The task:
If a line in the entries below contains "list", copy it.

- - -

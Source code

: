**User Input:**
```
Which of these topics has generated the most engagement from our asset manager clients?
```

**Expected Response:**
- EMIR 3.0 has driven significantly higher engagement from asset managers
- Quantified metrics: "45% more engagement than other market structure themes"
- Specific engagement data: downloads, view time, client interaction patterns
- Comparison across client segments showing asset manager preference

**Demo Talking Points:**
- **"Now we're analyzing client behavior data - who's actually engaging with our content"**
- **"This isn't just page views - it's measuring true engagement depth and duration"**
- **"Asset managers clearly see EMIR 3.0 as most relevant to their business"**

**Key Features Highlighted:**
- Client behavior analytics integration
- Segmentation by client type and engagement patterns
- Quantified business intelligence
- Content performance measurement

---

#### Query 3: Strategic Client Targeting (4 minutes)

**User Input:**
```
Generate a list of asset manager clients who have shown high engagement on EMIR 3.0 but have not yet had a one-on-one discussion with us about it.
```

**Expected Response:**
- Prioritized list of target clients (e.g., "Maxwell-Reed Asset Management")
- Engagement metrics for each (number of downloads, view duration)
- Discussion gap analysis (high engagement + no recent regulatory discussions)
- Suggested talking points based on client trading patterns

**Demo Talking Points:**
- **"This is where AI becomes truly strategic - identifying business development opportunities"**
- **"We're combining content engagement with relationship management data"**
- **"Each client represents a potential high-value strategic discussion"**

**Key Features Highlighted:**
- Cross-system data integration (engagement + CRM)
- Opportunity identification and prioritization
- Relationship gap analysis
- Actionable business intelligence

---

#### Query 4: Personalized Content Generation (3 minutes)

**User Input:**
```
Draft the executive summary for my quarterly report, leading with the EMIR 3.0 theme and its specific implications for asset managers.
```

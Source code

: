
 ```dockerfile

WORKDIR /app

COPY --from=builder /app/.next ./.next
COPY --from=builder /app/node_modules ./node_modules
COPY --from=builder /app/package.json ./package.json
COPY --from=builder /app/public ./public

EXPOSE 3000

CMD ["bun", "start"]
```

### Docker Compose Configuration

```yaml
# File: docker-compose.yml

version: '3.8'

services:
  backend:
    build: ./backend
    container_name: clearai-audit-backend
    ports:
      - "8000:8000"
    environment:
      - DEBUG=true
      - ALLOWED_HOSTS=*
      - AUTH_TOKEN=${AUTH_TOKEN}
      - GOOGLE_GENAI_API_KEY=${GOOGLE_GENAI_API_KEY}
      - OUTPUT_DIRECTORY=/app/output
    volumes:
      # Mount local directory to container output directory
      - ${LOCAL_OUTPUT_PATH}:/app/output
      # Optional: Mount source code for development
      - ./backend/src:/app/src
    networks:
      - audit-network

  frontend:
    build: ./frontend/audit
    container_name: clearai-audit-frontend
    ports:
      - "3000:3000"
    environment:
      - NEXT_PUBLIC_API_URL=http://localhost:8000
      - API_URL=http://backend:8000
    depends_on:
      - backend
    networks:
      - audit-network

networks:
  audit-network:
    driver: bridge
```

- - -

Exercise solution:
Generate a list of asset manager clients who have shown high engagement on EMIR 3.0 but have not yet had a one-on-one discussion with us about it.
- Prioritized list of target clients (e.g., "Maxwell-Reed Asset Management")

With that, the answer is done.